* _TASK BRIEF_
For this exercise, retype the lines from the one that holds "games - any?" through the one that holds "to \&quot;ON_DEMAND\&quot; . | [optional]" in the records below, both included, exactly and without pictures.

============

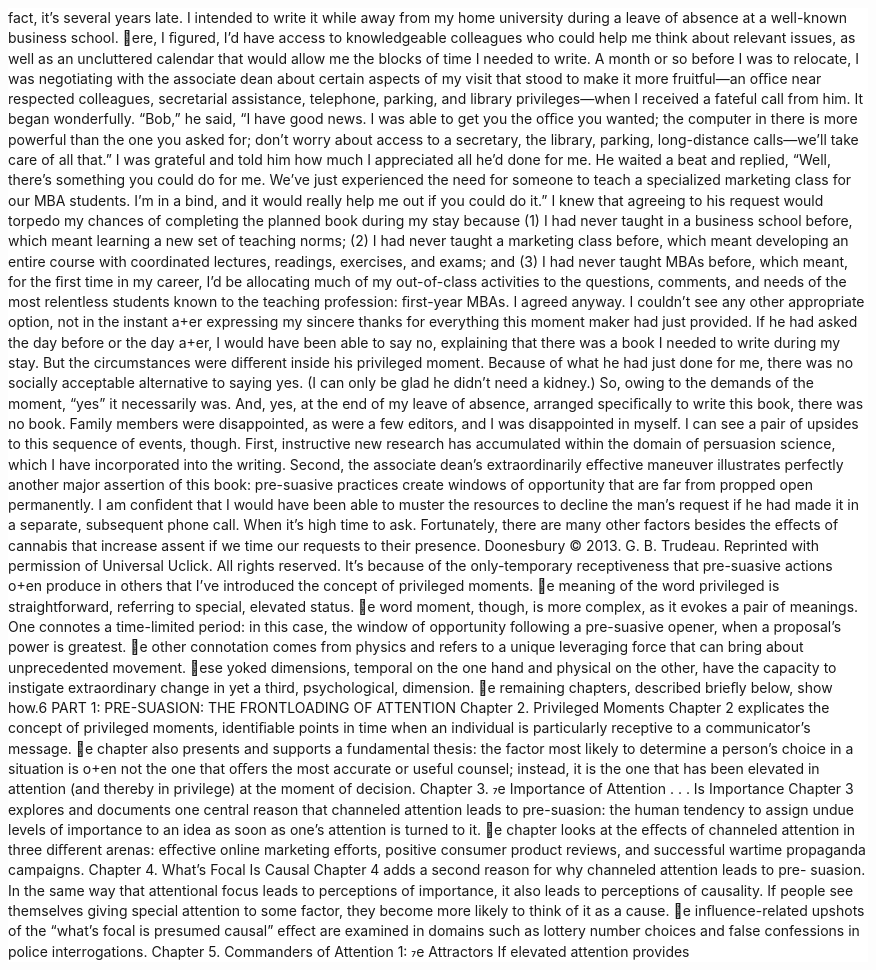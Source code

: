 fact, it’s several years late. I intended to write it while away from my home university during a leave of absence at a well-known business school. ere, I ﬁgured, I’d have access to knowledgeable colleagues who could help me think about relevant issues, as well as an uncluttered calendar that would allow me the blocks of time I needed to write. A month or so before I was to relocate, I was negotiating with the associate dean about certain aspects of my visit that stood to make it more fruitful—an oﬃce near respected colleagues, secretarial assistance, telephone, parking, and library privileges—when I received a fateful call from him. It began wonderfully. “Bob,” he said, “I have good news. I was able to get you the oﬃce you wanted; the computer in there is more powerful than the one you asked for; don’t worry about access to a secretary, the library, parking, long-distance calls—we’ll take care of all that.” I was grateful and told him how much I appreciated all he’d done for me. He waited a beat and replied, “Well, there’s something you could do for me. We’ve just experienced the need for someone to teach a specialized marketing class for our MBA students. I’m in a bind, and it would really help me out if you could do it.” I knew that agreeing to his request would torpedo my chances of completing the planned book during my stay because (1) I had never taught in a business school before, which meant learning a new set of teaching norms; (2) I had never taught a marketing class before, which meant developing an entire course with coordinated lectures, readings, exercises, and exams; and (3) I had never taught MBAs before, which meant, for the ﬁrst time in my career, I’d be allocating much of my out-of-class activities to the questions, comments, and needs of the most relentless students known to the teaching profession: ﬁrst-year MBAs. I agreed anyway. I couldn’t see any other appropriate option, not in the instant aer expressing my sincere thanks for everything this moment maker had just provided. If he had asked the day before or the day aer, I would have been able to say no, explaining that there was a book I needed to write during my stay. But the circumstances were diﬀerent inside his privileged moment. Because of what he had just done for me, there was no socially acceptable alternative to saying yes. (I can only be glad he didn’t need a kidney.) So, owing to the demands of the moment, “yes” it necessarily was. And, yes, at the end of my leave of absence, arranged speciﬁcally to write this book, there was no book. Family members were disappointed, as were a few editors, and I was disappointed in myself. I can see a pair of upsides to this sequence of events, though. First, instructive new research has accumulated within the domain of persuasion science, which I have incorporated into the writing. Second, the associate dean’s extraordinarily eﬀective maneuver illustrates perfectly another major assertion of this book: pre-suasive practices create windows of opportunity that are far from propped open permanently. I am conﬁdent that I would have been able to muster the resources to decline the man’s request if he had made it in a separate, subsequent phone call. When it’s high time to ask. Fortunately, there are many other factors besides the eﬀects of cannabis that increase assent if we time our requests to their presence. Doonesbury © 2013. G. B. Trudeau. Reprinted with permission of Universal Uclick. All rights reserved. It’s because of the only-temporary receptiveness that pre-suasive actions oen produce in others that I’ve introduced the concept of privileged moments. e meaning of the word privileged is straightforward, referring to special, elevated status. e word moment, though, is more complex, as it evokes a pair of meanings. One connotes a time-limited period: in this case, the window of opportunity following a pre-suasive opener, when a proposal’s power is greatest. e other connotation comes from physics and refers to a unique leveraging force that can bring about unprecedented movement. ese yoked dimensions, temporal on the one hand and physical on the other, have the capacity to instigate extraordinary change in yet a third, psychological, dimension. e remaining chapters, described brieﬂy below, show how.6 PART 1: PRE-SUASION: THE FRONTLOADING OF ATTENTION Chapter 2. Privileged Moments Chapter 2 explicates the concept of privileged moments, identiﬁable points in time when an individual is particularly receptive to a communicator’s message. e chapter also presents and supports a fundamental thesis: the factor most likely to determine a person’s choice in a situation is oen not the one that oﬀers the most accurate or useful counsel; instead, it is the one that has been elevated in attention (and thereby in privilege) at the moment of decision. Chapter 3. e Importance of Attention . . . Is Importance Chapter 3 explores and documents one central reason that channeled attention leads to pre-suasion: the human tendency to assign undue levels of importance to an idea as soon as one’s attention is turned to it. e chapter looks at the eﬀects of channeled attention in three diﬀerent arenas: eﬀective online marketing eﬀorts, positive consumer product reviews, and successful wartime propaganda campaigns. Chapter 4. What’s Focal Is Causal Chapter 4 adds a second reason for why channeled attention leads to pre- suasion. In the same way that attentional focus leads to perceptions of importance, it also leads to perceptions of causality. If people see themselves giving special attention to some factor, they become more likely to think of it as a cause. e inﬂuence-related upshots of the “what’s focal is presumed causal” eﬀect are examined in domains such as lottery number choices and false confessions in police interrogations. Chapter 5. Commanders of Attention 1: e Attractors If elevated attention provides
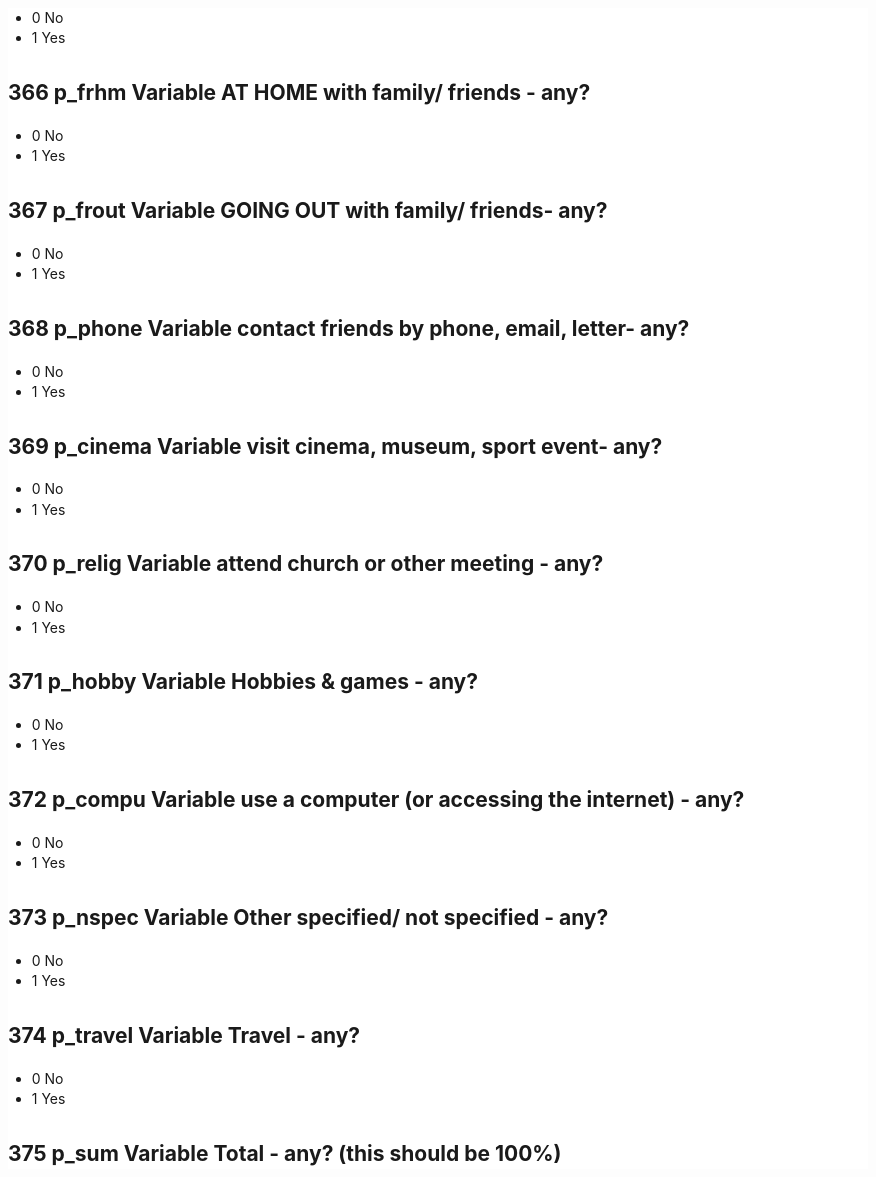- 0	No
- 1	 Yes

366	p_frhm	Variable AT HOME with family/ friends - any?
--

- 0	No
- 1	 Yes

367	p_frout	Variable GOING OUT with family/ friends- any?
--

- 0	No
- 1	 Yes

368	p_phone	Variable contact friends by phone, email, letter- any?
--

- 0	No
- 1	 Yes

369	p_cinema	Variable visit cinema, museum, sport event- any?
--

- 0	No
- 1	 Yes

370	p_relig	Variable attend church or other meeting   - any?
--

- 0	No
- 1	 Yes

371	p_hobby	Variable Hobbies & games - any?
--

- 0	No
- 1	 Yes

372	p_compu	Variable  use a computer (or accessing the internet) - any?
--

- 0	No
- 1	 Yes

373	p_nspec	Variable Other specified/ not specified - any?
--

- 0	No
- 1	 Yes

374	p_travel	Variable Travel - any?
--

- 0	No
- 1	 Yes

375	p_sum	Variable Total - any? (this should be 100%)
--
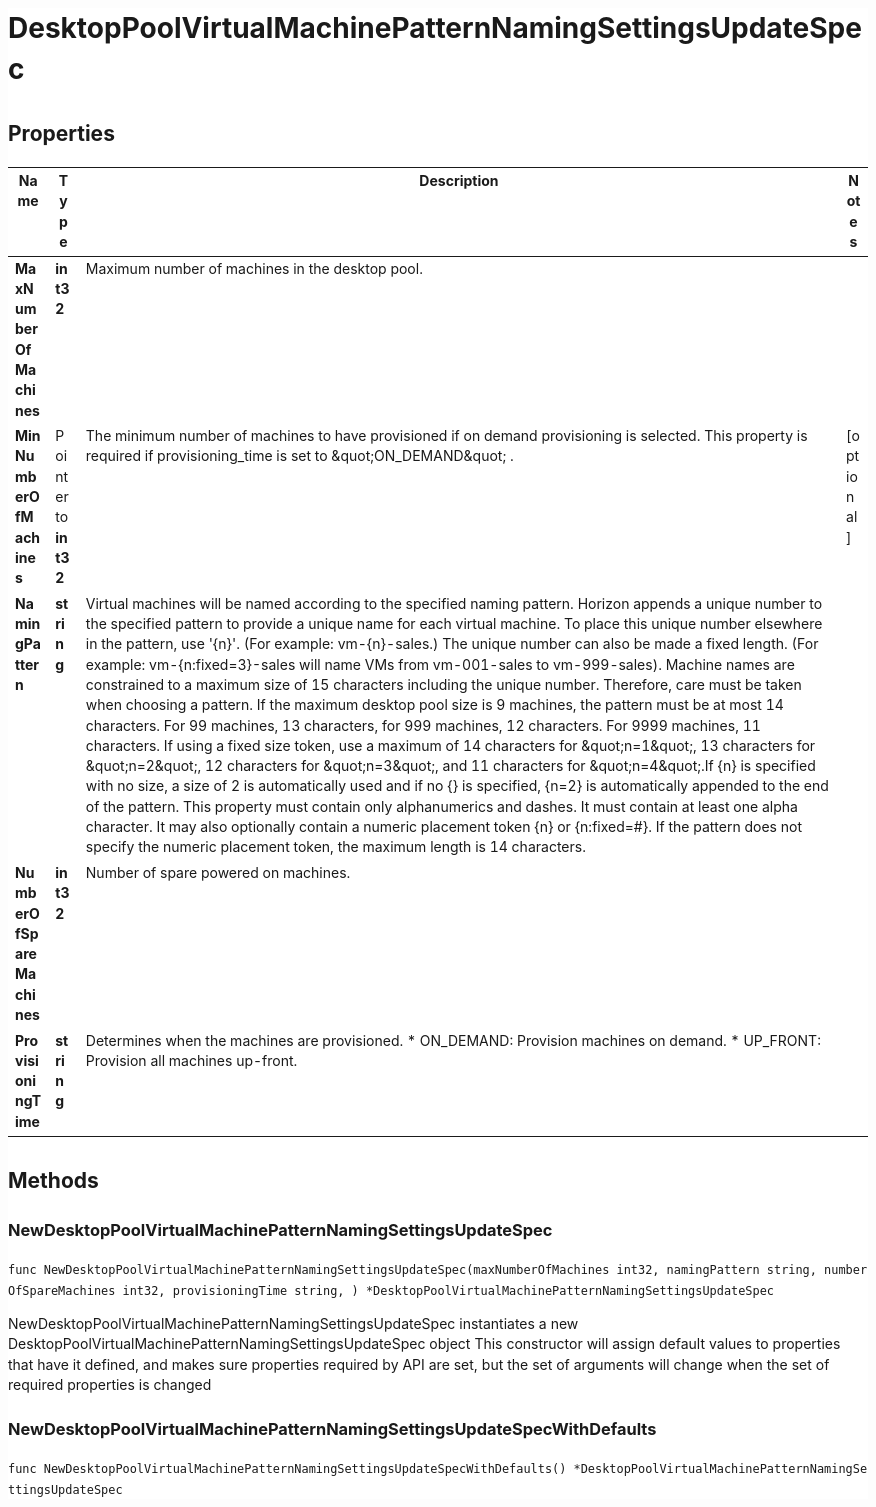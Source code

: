 # DesktopPoolVirtualMachinePatternNamingSettingsUpdateSpec

## Properties

Name | Type | Description | Notes
------------ | ------------- | ------------- | -------------
**MaxNumberOfMachines** | **int32** | Maximum number of machines in the desktop pool. | 
**MinNumberOfMachines** | Pointer to **int32** | The minimum number of machines to have provisioned if on demand provisioning is selected. This property is required if provisioning_time is set to \&quot;ON_DEMAND\&quot; . | [optional] 
**NamingPattern** | **string** | Virtual machines will be named according to the specified naming pattern. Horizon appends a unique number to the specified pattern to provide a unique name for each virtual machine. To place this unique number elsewhere in the pattern, use &#39;{n}&#39;. (For example: vm-{n}-sales.) The unique number can also be made a fixed length. (For example: vm-{n:fixed&#x3D;3}-sales will name VMs from vm-001-sales to vm-999-sales). Machine names are constrained to a maximum size of 15 characters including the unique number. Therefore, care must be taken when choosing a pattern. If the maximum desktop pool size is 9 machines, the pattern must be at most 14 characters. For 99 machines, 13 characters, for 999 machines, 12 characters. For 9999 machines, 11 characters. If using a fixed size token, use a maximum of 14 characters for \&quot;n&#x3D;1\&quot;, 13 characters for \&quot;n&#x3D;2\&quot;, 12 characters for \&quot;n&#x3D;3\&quot;, and 11 characters for \&quot;n&#x3D;4\&quot;.If {n} is specified with no size, a size of 2 is automatically used and if no {} is specified, {n&#x3D;2} is automatically appended to the end of the pattern. This property must contain only alphanumerics and dashes. It must contain at least one alpha character. It may also optionally contain a numeric placement token {n} or {n:fixed&#x3D;#}. If the pattern does not specify the numeric placement token, the maximum length is 14 characters. | 
**NumberOfSpareMachines** | **int32** | Number of spare powered on machines. | 
**ProvisioningTime** | **string** | Determines when the machines are provisioned. * ON_DEMAND: Provision machines on demand. * UP_FRONT: Provision all machines up-front. | 

## Methods

### NewDesktopPoolVirtualMachinePatternNamingSettingsUpdateSpec

`func NewDesktopPoolVirtualMachinePatternNamingSettingsUpdateSpec(maxNumberOfMachines int32, namingPattern string, numberOfSpareMachines int32, provisioningTime string, ) *DesktopPoolVirtualMachinePatternNamingSettingsUpdateSpec`

NewDesktopPoolVirtualMachinePatternNamingSettingsUpdateSpec instantiates a new DesktopPoolVirtualMachinePatternNamingSettingsUpdateSpec object
This constructor will assign default values to properties that have it defined,
and makes sure properties required by API are set, but the set of arguments
will change when the set of required properties is changed

### NewDesktopPoolVirtualMachinePatternNamingSettingsUpdateSpecWithDefaults

`func NewDesktopPoolVirtualMachinePatternNamingSettingsUpdateSpecWithDefaults() *DesktopPoolVirtualMachinePatternNamingSettingsUpdateSpec`
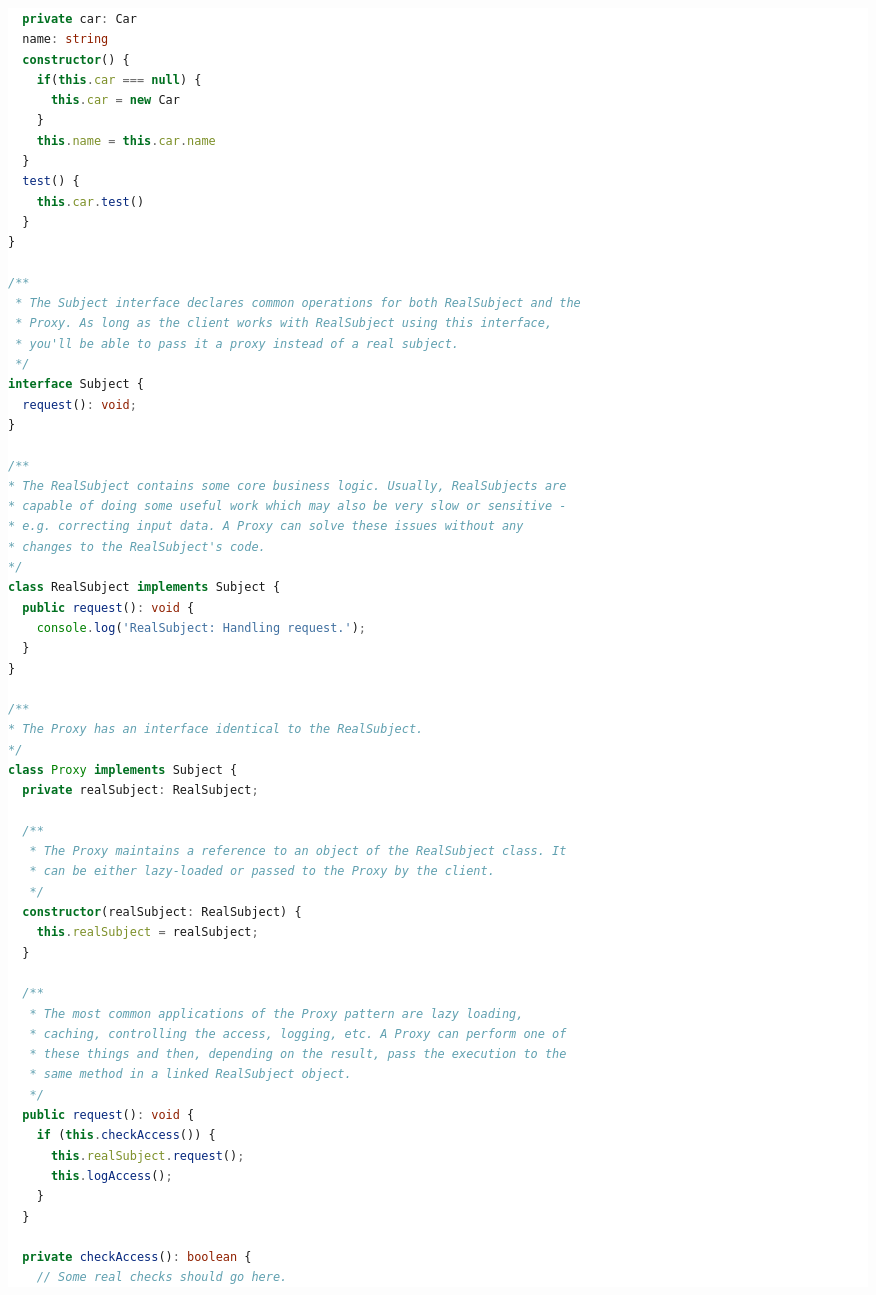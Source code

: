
 ```ts
  private car: Car
  name: string
  constructor() {
    if(this.car === null) {
      this.car = new Car
    }
    this.name = this.car.name
  }
  test() {
    this.car.test()
  }
}

/**
 * The Subject interface declares common operations for both RealSubject and the
 * Proxy. As long as the client works with RealSubject using this interface,
 * you'll be able to pass it a proxy instead of a real subject.
 */
interface Subject {
  request(): void;
}

/**
* The RealSubject contains some core business logic. Usually, RealSubjects are
* capable of doing some useful work which may also be very slow or sensitive -
* e.g. correcting input data. A Proxy can solve these issues without any
* changes to the RealSubject's code.
*/
class RealSubject implements Subject {
  public request(): void {
    console.log('RealSubject: Handling request.');
  }
}

/**
* The Proxy has an interface identical to the RealSubject.
*/
class Proxy implements Subject {
  private realSubject: RealSubject;

  /**
   * The Proxy maintains a reference to an object of the RealSubject class. It
   * can be either lazy-loaded or passed to the Proxy by the client.
   */
  constructor(realSubject: RealSubject) {
    this.realSubject = realSubject;
  }

  /**
   * The most common applications of the Proxy pattern are lazy loading,
   * caching, controlling the access, logging, etc. A Proxy can perform one of
   * these things and then, depending on the result, pass the execution to the
   * same method in a linked RealSubject object.
   */
  public request(): void {
    if (this.checkAccess()) {
      this.realSubject.request();
      this.logAccess();
    }
  }

  private checkAccess(): boolean {
    // Some real checks should go here.
```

============

* _EXPECTED ANSWER_
371	p_hobby	Variable Hobbies & games - any?
--

- 0	No
- 1	 Yes

372	p_compu	Variable  use a computer (or accessing the internet) - any?
--

- 0	No
- 1	 Yes

373	p_nspec	Variable Other specified/ not specified - any?
--

- 0	No
- 1	 Yes

374	p_travel	Variable Travel - any?
--

- 0	No
- 1	 Yes

375	p_sum	Variable Total - any? (this should be 100%)
--
Source code

: # DesktopPoolVirtualMachinePatternNamingSettingsUpdateSpec

## Properties

Name | Type | Description | Notes
------------ | ------------- | ------------- | -------------
**MaxNumberOfMachines** | **int32** | Maximum number of machines in the desktop pool. | 
**MinNumberOfMachines** | Pointer to **int32** | The minimum number of machines to have provisioned if on demand provisioning is selected. This property is required if provisioning_time is set to \&quot;ON_DEMAND\&quot; . | [optional] 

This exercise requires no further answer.